Sellers Retract Listings At Record Pace

A new development in the real estate market of 2022 is that we are seeing sellers retract listings at a record pace. As we continue to see the downfall of the pandemic boomtowns, real estate prices, listings, and buyer demand are all decreasing. This is largely due to the historic increase in real estate financing rates and a slowdown in buyer economic activity. There has been a record number of homes taken off the market as sellers retract listings for these reasons above. Concerning? It could be. Let us go over what sellers retracting listings means for the real estate market.

Shifting Market Sentiment

As we continue to face a sharp decline in demand, we are seeing sellers become more flexible in order to get deals worked out. However, some of these sellers are growing impatient or concerned over the market which causes sellers to retract their listings. On average, we have seen 2% of homes that were listed become delisted without being sold. This is 2% each week during the previous 3 months that ended in November 2022. This compares to only 1.6% of listings in that same period a year earlier and shows signs to the decades-long housing boom is ending.

Sellers Retract Listings At Record Pace

Sellers Retract Listings At The Highest Rate In Years

Reasons Sellers Retract Listings

In a complete 180 from the pandemic buying frenzy, where sellers were listing more houses than ever, sellers are now withholding from the market. Demand has slumped as mortgage rates head towards their highest levels since The Great Recession. With a slight dip in borrowing costs in recent weeks, we would expect to see an increase in buyer demand. However, sellers are pulling listings and buyers are not showing up as they have before. Many potential buyers are sidelined until the shockingly volatile mortgage rate market can settle and pick direction. This is another reason that sellers retracted listings at record paces recently.

One of the biggest problems in the housing market this year is the attitude of sellers. Most sellers have been convinced, whether by themselves or a third-party, that their home is a diamond-in-the-rough and worth 2021 prices. However, unfortunately for sellers, the craziness of the pandemic housing market is likely over. This is especially true for buyers, as prices, rates, and supply has squeezed their options recently. Now, buyers have self-selected out of the market in a lot of issues that seemed irrelevant even just 9 months ago.

Recession Fears

As fears of a Federal Reserve caused recession continue to grapple the minds of buyers, sellers, investors and anyone in-between, housing will likely continue to remain hard to predict. For the first time in a generation, the housing market has volatility not typically seen or associated with the housing market in the U.S. As we see more buyers leaving the market alongside sellers, we will likely see some sort of more drastic shift in economic trend. This shift could be seen in many different ways, and one is already being shown.
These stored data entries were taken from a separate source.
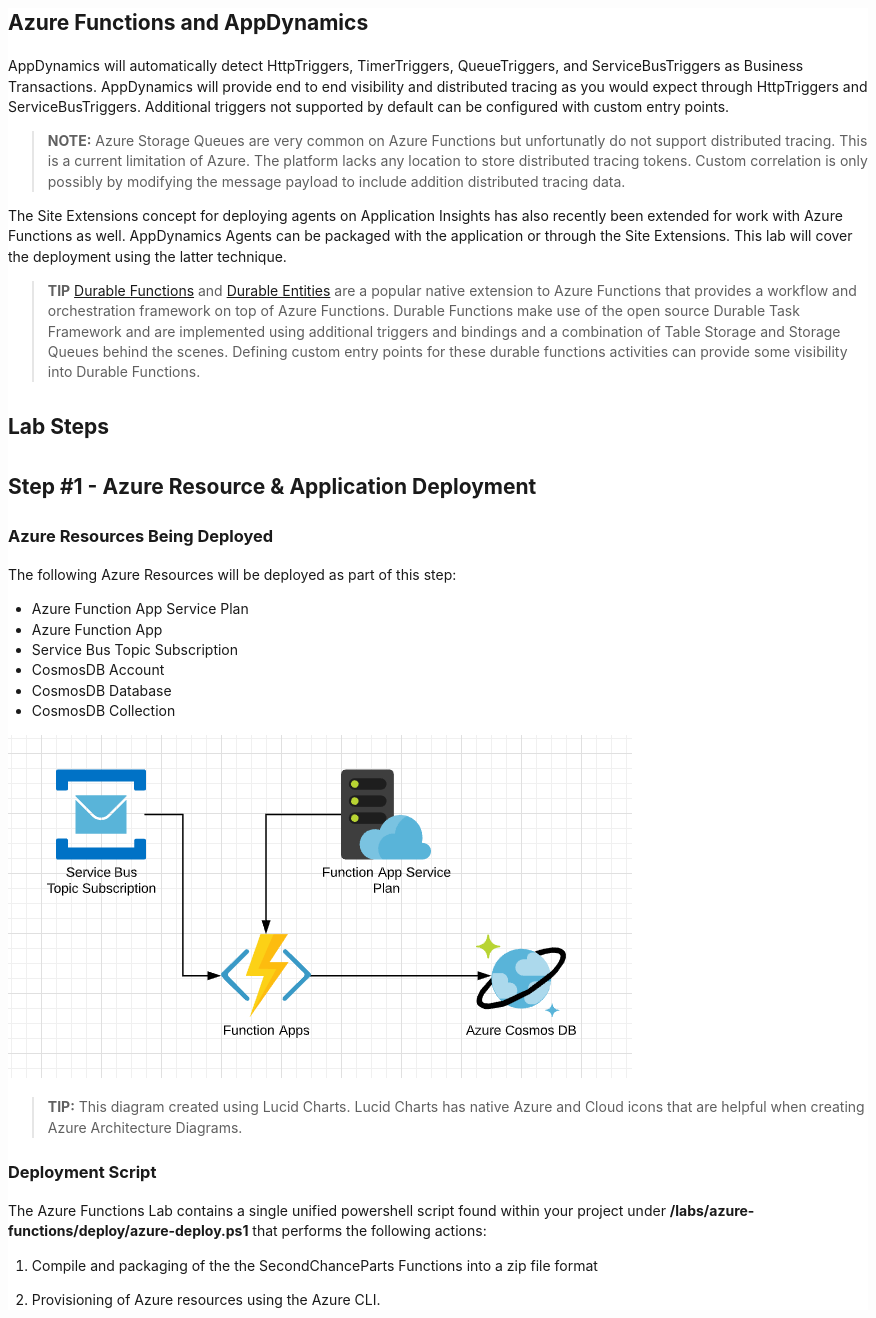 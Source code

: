 ## Azure Functions and AppDynamics

AppDynamics will automatically detect HttpTriggers, TimerTriggers, QueueTriggers, and ServiceBusTriggers as Business Transactions.  AppDynamics will provide end to end visibility and distributed tracing as you would expect through HttpTriggers and ServiceBusTriggers. Additional triggers not supported by default can be configured with custom entry points.

> **NOTE:**  Azure Storage Queues are very common on Azure Functions but unfortunatly do not support distributed tracing.  This is a current limitation of Azure. The platform lacks any location to store distributed tracing tokens. Custom correlation is only possibly by modifying the message payload to include addition distributed tracing data.

The Site Extensions concept for deploying agents on Application Insights has also recently been extended for work with Azure Functions as well.  AppDynamics Agents can be packaged with the application or through the Site Extensions.  This lab will cover the deployment using the latter technique. 

> **TIP** [Durable Functions](https://docs.microsoft.com/en-us/azure/azure-functions/durable/durable-functions-overview?tabs=csharp) and [Durable Entities](https://docs.microsoft.com/en-us/azure/azure-functions/durable/durable-functions-entities?tabs=csharp) are a popular native extension to Azure Functions that provides a workflow and orchestration framework on top of Azure Functions.  Durable Functions make use of the open source Durable Task Framework and are implemented using additional triggers and bindings and a combination of Table Storage and Storage Queues behind the scenes. Defining custom entry points for these durable functions activities can provide some visibility into Durable Functions.

## Lab Steps

## **Step #1** - Azure Resource & Application Deployment

### **Azure Resources Being Deployed**

The following Azure Resources will be deployed as part of this step:
  
  * Azure Function App Service Plan
  * Azure Function App
  * Service Bus Topic Subscription
  * CosmosDB Account
  * CosmosDB Database
  * CosmosDB Collection

![functionDiagram][functionDiagram]

> **TIP:** This diagram created using Lucid Charts. Lucid Charts has native Azure and Cloud icons that are helpful when creating Azure Architecture Diagrams. 

### **Deployment Script**
The Azure Functions Lab contains a single unified powershell script found within your project under **/labs/azure-functions/deploy/azure-deploy.ps1** that performs the following actions:

1. Compile and packaging of the the SecondChanceParts Functions into a zip file format 

2. Provisioning of Azure resources using the Azure CLI.


[functionFlowmap]: ../../images/labs/function_flowmap.png "functionsFlowmap"
[functionDiagram]: ../../images/labs/function_resource_diagram.png "functionDiagram"
[functionDeployOutput]: ../../images/labs/function_deploy_output.png "functionDeployOutput"
[functionDeployConfirm]: ../../images/labs/function_deploy_confirm.png "functionDeployConfirm"
[functionConfirmFunction]: ../../images/labs/function_confirm_function.png "functionConfirmFunction"
[functionAppSite]: ../../images/labs/function_functionapp_site.png "functionAppSite"
[functionKudu]: ../../images/labs/function_kudu.png "functionKudu" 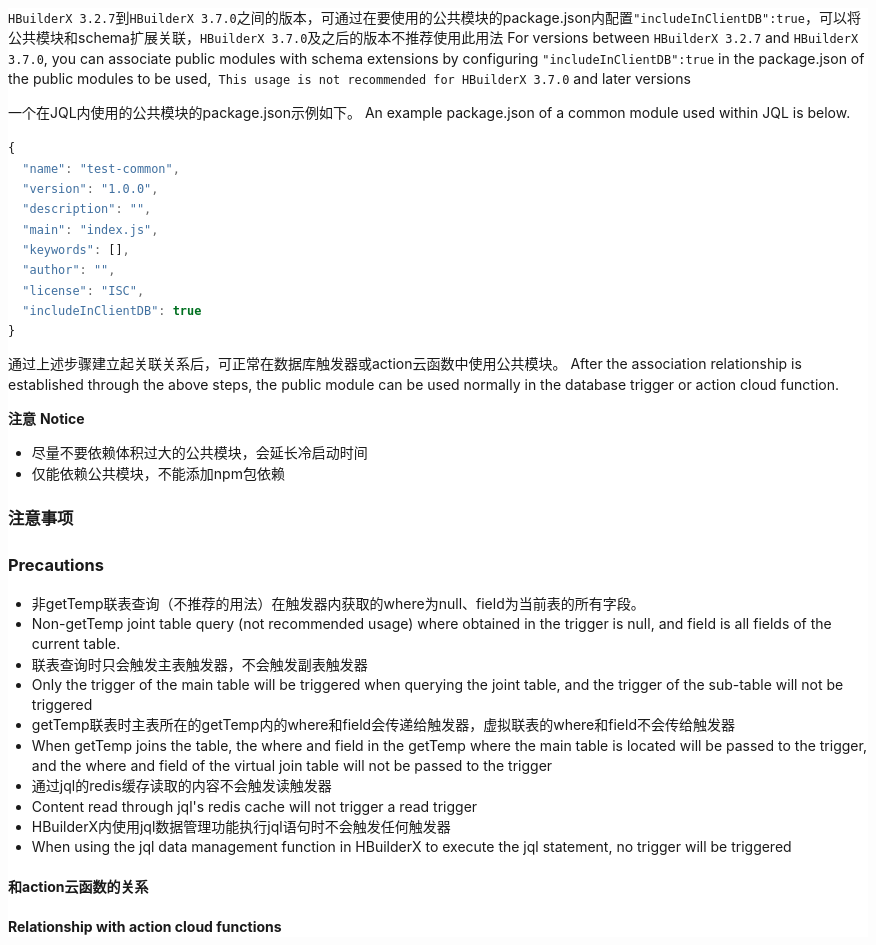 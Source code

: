 `HBuilderX 3.2.7`到`HBuilderX 3.7.0`之间的版本，可通过在要使用的公共模块的package.json内配置`"includeInClientDB":true`，可以将公共模块和schema扩展关联，`HBuilderX 3.7.0`及之后的版本不推荐使用此用法
For versions between `HBuilderX 3.2.7` and `HBuilderX 3.7.0`, you can associate public modules with schema extensions by configuring `"includeInClientDB":true` in the package.json of the public modules to be used,` This usage is not recommended for HBuilderX 3.7.0` and later versions

一个在JQL内使用的公共模块的package.json示例如下。
An example package.json of a common module used within JQL is below.

```js
{
  "name": "test-common",
  "version": "1.0.0",
  "description": "",
  "main": "index.js",
  "keywords": [],
  "author": "",
  "license": "ISC",
  "includeInClientDB": true
}
```

通过上述步骤建立起关联关系后，可正常在数据库触发器或action云函数中使用公共模块。
After the association relationship is established through the above steps, the public module can be used normally in the database trigger or action cloud function.

**注意**
**Notice**

- 尽量不要依赖体积过大的公共模块，会延长冷启动时间
- 仅能依赖公共模块，不能添加npm包依赖


### 注意事项
### Precautions

- 非getTemp联表查询（不推荐的用法）在触发器内获取的where为null、field为当前表的所有字段。
- Non-getTemp joint table query (not recommended usage) where obtained in the trigger is null, and field is all fields of the current table.
- 联表查询时只会触发主表触发器，不会触发副表触发器
- Only the trigger of the main table will be triggered when querying the joint table, and the trigger of the sub-table will not be triggered
- getTemp联表时主表所在的getTemp内的where和field会传递给触发器，虚拟联表的where和field不会传给触发器
- When getTemp joins the table, the where and field in the getTemp where the main table is located will be passed to the trigger, and the where and field of the virtual join table will not be passed to the trigger
- 通过jql的redis缓存读取的内容不会触发读触发器
- Content read through jql's redis cache will not trigger a read trigger
- HBuilderX内使用jql数据管理功能执行jql语句时不会触发任何触发器
- When using the jql data management function in HBuilderX to execute the jql statement, no trigger will be triggered

#### 和action云函数的关系
#### Relationship with action cloud functions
Housing prices have decreased month-over-month for the first time in over 14 years. That is a sign of the changing times in the real estate market. And while this decrease in housing prices does nothing to balance out the price increases from the pandemic, there may be a time in the future where they do. In some markets, according to agents and NAR (National Association of Realtors), entry level housing is requiring 10-15% price cuts to sell. This is not a good sign for sellers, or the sustainability of the real estate market. As sellers retract listings at a higher rate than ever before, we could see a balancing act between too low supply and too moderate of supply. This will likely keep prices elevated, but not rising.